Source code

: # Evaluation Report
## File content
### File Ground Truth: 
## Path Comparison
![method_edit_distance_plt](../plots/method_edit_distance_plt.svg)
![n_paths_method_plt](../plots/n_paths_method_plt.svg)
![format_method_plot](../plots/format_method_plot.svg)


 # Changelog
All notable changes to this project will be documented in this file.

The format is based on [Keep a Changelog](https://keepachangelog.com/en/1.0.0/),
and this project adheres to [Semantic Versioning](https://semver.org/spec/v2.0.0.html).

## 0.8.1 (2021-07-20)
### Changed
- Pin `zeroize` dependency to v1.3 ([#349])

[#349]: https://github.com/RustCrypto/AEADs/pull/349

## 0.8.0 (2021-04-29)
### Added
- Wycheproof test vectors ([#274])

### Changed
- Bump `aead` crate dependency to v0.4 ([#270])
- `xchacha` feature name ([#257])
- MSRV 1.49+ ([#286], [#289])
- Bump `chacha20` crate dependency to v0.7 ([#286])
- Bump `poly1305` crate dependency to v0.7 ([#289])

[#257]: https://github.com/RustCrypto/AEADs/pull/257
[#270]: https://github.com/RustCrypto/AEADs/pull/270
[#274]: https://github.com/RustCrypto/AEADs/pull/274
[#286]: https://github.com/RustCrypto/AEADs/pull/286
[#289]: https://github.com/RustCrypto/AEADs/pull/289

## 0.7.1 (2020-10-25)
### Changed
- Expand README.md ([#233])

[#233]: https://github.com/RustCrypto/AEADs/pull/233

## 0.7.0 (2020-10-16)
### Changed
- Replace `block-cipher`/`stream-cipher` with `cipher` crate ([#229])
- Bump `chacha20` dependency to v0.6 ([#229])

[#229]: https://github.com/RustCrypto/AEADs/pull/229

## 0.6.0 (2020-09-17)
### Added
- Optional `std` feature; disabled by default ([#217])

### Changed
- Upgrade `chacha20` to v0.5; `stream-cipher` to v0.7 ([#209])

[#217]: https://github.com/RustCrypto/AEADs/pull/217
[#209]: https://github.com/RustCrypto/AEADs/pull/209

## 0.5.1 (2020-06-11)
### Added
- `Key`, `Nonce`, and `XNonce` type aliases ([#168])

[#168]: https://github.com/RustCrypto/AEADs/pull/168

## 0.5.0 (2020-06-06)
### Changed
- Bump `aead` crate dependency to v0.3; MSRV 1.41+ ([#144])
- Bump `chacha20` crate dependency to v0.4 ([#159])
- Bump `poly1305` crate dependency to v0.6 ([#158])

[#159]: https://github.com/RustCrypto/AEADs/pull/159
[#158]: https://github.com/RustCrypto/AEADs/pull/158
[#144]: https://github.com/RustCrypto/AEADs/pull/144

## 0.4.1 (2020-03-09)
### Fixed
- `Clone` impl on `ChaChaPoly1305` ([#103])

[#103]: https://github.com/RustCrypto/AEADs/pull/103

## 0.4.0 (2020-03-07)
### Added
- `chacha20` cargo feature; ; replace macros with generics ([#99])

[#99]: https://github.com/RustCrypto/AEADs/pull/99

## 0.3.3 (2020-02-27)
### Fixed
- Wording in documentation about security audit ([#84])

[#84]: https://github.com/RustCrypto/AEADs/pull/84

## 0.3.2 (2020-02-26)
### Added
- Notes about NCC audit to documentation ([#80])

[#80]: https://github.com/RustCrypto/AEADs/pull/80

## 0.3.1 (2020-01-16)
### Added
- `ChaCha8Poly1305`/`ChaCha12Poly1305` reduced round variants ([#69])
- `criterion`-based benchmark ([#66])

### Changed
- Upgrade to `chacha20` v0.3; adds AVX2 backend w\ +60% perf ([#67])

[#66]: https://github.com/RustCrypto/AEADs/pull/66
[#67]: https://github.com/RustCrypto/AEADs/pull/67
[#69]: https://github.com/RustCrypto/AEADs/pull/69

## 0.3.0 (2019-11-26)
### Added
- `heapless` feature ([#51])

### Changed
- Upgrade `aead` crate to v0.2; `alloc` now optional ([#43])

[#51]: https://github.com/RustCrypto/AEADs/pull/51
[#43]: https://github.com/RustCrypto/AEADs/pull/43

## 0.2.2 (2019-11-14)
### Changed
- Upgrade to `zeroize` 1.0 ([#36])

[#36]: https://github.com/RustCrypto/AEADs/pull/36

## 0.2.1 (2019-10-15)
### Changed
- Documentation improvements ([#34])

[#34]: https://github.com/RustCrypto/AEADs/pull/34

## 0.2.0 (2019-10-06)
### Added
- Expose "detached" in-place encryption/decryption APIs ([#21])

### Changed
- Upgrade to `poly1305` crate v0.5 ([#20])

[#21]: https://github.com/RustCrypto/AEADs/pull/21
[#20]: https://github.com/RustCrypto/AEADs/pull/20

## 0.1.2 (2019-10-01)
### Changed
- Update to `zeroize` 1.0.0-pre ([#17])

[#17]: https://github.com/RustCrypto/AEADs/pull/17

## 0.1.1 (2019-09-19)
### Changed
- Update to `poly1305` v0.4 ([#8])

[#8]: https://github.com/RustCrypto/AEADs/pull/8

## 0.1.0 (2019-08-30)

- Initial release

···

Lines from the start of the entries through the one containing "and this project" are to be set down again exactly, both ends included.

_Reply to the exercise_.
Source code

: # Evaluation Report
## File content
### File Ground Truth: 
## Path Comparison
![method_edit_distance_plt](../plots/method_edit_distance_plt.svg)
![n_paths_method_plt](../plots/n_paths_method_plt.svg)
![format_method_plot](../plots/format_method_plot.svg)


 # Changelog
All notable changes to this project will be documented in this file.

The format is based on [Keep a Changelog](https://keepachangelog.com/en/1.0.0/),
and this project adheres to [Semantic Versioning](https://semver.org/spec/v2.0.0.html).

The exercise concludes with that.